Happened to my 2nd ex. She is attracted to me but can't speak, hands too cold, can't even look at me for too long, which is why she is my ex, I broke our "relationship". She cried though, so although I'm not proud of it, I know she cares.
Back to the present, later that afternoon which is the time for our date, she ask her friend to tell me she can't go. I said ok, and wave goodbye to her from a distance. About an hour later, the friend called and told me that the girl I should've dated is sorry for what happened, and want to reschedule a "friendly" date. I misinterpreted that and I said no, I ask her out because I want her to be my girlfriend, if it's a friendly date why should I bother. The friend was shocked. Then I told her to give the phone to the girl. She said sorry, and what she means by saying friendly is, to know each other better. She also want to reschedule the date, I said nope, can't do a friendly date, I'll just cancel it if it is what it is. She told me that I was too fast and she is not ready. I said I still won't do it. She insist that we date on monday. I am pretty much giving excuses to not date her anymore, as I am really confused, even told her I will think about it, and she ask me what? why?. Told her I have to work, she ask me what time is your work, I said 6pm.

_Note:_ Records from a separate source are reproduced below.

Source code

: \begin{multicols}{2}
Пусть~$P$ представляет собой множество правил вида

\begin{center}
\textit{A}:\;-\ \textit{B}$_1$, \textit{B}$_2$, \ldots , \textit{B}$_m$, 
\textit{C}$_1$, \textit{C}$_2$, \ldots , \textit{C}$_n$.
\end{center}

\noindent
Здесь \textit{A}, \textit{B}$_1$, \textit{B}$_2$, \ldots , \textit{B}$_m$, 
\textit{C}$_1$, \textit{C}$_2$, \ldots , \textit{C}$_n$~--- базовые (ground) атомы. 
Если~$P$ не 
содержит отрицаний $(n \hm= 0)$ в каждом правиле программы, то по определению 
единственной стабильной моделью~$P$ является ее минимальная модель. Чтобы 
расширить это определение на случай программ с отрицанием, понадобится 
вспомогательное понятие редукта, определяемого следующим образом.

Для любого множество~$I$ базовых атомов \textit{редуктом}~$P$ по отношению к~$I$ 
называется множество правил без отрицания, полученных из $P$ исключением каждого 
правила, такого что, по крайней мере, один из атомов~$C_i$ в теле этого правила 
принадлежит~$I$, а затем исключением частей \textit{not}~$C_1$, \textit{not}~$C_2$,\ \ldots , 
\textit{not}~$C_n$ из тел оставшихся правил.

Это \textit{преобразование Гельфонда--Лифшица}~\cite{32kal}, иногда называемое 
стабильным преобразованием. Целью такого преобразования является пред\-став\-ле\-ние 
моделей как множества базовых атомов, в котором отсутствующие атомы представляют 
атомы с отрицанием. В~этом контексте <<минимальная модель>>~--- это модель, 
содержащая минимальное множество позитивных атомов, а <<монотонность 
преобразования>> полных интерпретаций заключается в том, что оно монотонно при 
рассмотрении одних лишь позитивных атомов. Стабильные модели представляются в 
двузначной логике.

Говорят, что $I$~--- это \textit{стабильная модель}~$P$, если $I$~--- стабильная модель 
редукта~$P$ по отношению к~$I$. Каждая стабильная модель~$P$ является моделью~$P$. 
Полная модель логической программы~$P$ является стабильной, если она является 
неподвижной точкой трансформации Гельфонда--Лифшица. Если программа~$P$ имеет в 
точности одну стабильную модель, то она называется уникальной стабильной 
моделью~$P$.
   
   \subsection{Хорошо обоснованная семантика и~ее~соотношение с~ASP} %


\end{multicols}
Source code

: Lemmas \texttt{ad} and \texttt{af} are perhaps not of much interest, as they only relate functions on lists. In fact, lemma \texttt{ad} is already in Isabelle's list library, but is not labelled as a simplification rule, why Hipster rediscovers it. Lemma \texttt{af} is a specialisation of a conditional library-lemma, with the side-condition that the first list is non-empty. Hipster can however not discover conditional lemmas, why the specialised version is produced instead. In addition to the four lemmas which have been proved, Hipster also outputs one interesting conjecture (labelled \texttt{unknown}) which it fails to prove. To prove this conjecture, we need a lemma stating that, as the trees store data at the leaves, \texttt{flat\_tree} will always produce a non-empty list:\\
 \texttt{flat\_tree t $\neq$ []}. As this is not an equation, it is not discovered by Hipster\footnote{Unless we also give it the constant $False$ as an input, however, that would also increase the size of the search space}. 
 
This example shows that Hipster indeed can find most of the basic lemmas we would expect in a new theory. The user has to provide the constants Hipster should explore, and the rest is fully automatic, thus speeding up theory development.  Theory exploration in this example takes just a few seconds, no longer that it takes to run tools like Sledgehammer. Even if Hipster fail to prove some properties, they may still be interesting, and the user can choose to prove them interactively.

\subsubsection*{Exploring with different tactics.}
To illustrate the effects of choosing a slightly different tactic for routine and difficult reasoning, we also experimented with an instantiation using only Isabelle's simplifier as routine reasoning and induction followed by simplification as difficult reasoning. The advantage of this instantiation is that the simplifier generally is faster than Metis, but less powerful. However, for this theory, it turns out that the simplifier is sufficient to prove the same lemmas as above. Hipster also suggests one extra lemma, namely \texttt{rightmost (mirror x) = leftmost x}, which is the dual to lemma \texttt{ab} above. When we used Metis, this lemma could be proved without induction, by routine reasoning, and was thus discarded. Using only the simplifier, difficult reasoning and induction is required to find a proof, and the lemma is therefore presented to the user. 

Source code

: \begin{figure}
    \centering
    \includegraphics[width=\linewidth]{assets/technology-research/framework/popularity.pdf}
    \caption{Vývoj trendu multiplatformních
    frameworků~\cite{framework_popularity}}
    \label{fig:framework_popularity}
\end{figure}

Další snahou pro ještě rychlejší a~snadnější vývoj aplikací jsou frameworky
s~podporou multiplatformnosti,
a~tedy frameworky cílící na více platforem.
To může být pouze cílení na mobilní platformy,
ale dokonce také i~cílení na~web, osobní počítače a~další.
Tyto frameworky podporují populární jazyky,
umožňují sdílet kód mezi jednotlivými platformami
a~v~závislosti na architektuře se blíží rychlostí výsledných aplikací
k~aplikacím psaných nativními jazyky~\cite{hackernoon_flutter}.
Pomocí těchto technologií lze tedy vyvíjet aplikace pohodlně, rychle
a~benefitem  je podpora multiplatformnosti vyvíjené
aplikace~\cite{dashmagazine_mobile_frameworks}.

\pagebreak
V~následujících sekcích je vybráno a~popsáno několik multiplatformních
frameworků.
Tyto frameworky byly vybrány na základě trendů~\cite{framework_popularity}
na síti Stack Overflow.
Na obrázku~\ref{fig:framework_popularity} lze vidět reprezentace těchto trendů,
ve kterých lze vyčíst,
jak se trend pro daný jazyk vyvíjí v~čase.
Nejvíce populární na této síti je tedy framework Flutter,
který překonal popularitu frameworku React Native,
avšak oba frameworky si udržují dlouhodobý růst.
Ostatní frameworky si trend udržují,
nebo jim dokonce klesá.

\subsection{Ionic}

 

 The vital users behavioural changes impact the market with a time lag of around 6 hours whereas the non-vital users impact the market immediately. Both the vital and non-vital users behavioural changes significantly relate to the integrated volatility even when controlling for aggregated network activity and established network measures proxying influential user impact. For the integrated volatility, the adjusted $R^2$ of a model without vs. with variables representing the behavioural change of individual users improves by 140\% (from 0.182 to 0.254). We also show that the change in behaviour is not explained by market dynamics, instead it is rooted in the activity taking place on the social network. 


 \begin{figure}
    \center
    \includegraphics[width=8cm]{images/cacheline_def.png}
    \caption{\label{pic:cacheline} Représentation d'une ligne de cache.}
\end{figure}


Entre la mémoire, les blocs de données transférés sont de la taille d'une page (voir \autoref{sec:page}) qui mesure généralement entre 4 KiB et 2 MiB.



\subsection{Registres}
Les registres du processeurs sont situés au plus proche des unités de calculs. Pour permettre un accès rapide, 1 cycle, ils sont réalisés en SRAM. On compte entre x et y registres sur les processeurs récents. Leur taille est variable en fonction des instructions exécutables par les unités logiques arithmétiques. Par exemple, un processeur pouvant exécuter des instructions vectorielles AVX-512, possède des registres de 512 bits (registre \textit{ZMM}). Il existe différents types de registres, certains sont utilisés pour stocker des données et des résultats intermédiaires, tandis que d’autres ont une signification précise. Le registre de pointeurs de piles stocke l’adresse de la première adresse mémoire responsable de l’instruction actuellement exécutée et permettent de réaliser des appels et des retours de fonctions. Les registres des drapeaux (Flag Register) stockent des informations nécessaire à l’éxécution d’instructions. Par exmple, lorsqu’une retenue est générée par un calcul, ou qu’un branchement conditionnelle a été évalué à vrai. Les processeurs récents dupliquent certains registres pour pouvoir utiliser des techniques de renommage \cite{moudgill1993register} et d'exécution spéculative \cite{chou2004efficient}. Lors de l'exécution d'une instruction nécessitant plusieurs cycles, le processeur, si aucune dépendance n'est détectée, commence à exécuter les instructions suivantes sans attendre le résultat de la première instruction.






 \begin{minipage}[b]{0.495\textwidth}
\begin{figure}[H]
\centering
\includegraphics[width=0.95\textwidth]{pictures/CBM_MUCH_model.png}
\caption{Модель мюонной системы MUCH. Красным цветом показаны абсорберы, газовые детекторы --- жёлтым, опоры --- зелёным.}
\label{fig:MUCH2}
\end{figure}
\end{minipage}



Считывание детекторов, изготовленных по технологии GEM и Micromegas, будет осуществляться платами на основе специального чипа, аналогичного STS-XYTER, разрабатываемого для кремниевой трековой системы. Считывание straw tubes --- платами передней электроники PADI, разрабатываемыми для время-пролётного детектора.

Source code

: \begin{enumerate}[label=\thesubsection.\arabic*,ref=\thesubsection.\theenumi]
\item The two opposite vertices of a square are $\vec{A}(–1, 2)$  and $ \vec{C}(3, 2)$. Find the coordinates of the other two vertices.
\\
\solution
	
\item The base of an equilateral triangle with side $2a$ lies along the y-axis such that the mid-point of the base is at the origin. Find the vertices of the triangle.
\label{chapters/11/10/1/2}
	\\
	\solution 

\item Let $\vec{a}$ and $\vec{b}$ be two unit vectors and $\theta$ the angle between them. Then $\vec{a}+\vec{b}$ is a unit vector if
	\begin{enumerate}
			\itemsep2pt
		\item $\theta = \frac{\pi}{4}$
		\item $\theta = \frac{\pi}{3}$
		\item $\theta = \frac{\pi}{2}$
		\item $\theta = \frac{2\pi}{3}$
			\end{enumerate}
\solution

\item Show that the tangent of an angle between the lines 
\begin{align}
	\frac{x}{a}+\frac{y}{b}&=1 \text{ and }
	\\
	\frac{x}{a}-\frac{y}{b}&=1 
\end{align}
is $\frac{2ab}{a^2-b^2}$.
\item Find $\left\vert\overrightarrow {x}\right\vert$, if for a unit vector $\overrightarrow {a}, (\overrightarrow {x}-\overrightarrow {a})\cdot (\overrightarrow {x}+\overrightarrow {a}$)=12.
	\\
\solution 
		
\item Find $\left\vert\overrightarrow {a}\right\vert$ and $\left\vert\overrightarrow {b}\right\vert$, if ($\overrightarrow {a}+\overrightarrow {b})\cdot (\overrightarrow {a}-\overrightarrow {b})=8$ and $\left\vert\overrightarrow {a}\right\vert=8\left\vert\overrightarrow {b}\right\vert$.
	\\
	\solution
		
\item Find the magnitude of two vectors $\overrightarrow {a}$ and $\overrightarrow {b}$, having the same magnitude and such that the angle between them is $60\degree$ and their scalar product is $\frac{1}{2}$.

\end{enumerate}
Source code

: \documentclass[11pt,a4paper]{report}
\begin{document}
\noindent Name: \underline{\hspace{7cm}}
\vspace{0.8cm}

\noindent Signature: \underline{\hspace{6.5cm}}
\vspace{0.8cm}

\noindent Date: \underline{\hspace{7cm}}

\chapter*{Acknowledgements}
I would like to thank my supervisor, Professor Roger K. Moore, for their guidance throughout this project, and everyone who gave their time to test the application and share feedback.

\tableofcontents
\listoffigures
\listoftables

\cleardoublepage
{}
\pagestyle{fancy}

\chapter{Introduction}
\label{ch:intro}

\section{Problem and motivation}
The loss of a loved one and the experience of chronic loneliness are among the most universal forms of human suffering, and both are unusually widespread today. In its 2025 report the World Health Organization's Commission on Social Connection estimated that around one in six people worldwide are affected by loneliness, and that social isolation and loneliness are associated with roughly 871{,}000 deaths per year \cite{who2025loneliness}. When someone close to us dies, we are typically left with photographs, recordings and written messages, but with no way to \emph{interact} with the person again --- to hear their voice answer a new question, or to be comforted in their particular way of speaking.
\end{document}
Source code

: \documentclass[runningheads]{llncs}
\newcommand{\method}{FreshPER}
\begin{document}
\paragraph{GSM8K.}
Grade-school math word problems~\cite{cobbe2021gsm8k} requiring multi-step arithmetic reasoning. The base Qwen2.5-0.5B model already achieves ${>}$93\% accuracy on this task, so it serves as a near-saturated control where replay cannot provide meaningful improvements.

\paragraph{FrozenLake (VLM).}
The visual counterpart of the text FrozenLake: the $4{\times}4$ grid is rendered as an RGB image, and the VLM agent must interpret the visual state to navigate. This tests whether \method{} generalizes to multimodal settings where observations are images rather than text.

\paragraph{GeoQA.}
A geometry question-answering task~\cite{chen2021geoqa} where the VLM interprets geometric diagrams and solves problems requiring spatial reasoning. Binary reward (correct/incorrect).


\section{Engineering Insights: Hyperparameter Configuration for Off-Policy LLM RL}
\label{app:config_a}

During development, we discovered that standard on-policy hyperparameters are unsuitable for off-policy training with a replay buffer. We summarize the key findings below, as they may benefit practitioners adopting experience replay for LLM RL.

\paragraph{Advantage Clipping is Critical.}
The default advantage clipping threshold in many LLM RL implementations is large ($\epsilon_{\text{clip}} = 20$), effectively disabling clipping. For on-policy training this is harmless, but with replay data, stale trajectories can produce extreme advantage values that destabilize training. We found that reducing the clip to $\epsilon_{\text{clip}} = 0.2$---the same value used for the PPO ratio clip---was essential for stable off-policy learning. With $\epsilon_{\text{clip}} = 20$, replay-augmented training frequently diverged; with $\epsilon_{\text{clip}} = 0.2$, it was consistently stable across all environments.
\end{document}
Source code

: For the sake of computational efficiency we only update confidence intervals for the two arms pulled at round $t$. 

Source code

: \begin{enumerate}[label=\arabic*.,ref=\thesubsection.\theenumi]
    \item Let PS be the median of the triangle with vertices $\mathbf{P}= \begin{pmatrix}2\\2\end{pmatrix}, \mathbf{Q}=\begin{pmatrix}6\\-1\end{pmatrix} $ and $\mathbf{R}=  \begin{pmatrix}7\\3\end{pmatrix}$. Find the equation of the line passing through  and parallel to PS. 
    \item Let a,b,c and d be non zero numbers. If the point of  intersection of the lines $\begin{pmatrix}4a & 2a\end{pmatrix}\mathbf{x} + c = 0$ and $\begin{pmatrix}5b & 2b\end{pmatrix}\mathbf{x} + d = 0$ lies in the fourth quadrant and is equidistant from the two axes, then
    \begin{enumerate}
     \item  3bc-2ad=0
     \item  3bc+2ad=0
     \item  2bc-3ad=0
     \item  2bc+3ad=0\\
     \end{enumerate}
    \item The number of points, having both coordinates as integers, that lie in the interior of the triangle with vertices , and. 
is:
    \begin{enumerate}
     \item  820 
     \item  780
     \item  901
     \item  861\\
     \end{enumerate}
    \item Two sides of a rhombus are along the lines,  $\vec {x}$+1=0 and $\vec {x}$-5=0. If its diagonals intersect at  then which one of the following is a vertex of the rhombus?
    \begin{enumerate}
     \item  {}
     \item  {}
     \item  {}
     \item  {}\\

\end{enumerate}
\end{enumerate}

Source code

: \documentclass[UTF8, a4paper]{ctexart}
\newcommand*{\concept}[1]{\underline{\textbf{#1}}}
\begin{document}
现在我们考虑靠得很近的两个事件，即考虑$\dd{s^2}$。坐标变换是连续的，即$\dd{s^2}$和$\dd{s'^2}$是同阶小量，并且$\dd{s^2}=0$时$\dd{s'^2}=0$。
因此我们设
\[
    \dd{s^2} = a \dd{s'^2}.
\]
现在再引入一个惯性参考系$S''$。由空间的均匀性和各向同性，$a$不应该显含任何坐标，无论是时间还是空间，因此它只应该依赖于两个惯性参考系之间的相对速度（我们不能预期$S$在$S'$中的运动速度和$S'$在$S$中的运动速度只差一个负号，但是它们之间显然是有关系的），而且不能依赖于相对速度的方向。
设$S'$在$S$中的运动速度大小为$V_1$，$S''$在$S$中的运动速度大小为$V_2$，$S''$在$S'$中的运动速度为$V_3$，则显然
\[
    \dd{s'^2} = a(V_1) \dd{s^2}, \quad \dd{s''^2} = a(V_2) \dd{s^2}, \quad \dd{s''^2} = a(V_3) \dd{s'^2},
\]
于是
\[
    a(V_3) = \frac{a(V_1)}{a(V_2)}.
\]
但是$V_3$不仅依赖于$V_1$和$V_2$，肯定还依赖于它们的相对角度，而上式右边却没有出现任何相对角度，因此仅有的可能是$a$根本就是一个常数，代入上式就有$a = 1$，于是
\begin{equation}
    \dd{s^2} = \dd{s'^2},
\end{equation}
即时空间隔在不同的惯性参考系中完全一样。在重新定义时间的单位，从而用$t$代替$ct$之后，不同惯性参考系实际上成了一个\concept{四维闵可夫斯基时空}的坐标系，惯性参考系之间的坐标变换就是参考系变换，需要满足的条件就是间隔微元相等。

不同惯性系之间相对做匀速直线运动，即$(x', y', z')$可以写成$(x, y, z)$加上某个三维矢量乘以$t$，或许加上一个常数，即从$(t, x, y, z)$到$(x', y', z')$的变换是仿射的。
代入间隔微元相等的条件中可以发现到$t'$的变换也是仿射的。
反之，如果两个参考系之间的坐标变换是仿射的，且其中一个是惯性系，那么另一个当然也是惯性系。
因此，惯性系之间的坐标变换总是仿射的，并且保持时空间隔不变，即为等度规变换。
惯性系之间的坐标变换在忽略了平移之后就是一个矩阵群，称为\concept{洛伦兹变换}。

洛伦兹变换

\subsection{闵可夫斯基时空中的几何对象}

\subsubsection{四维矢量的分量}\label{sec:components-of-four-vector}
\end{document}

After all of that I said sure, with a tone of "I'll try".
She is not comfortable with me, but still she insisted that we date. I don't know if she is attracted or not. I don't know how to flirt because of my glorious AFC Mindset.
Anyway, long story short, I sounded a little bit too straightforward, too aggressive, too fast, spoiled, a little bit desperate or uncaring (not sure). I didn't flirt with her, no convo as I'm afraid I'll fall into friendzone. No touch, just that. I'm not comfortable talking to girls either but I am trying. What is your advice guys? What's wrong with my attitude? Also, should I still date her and what to do if that happens?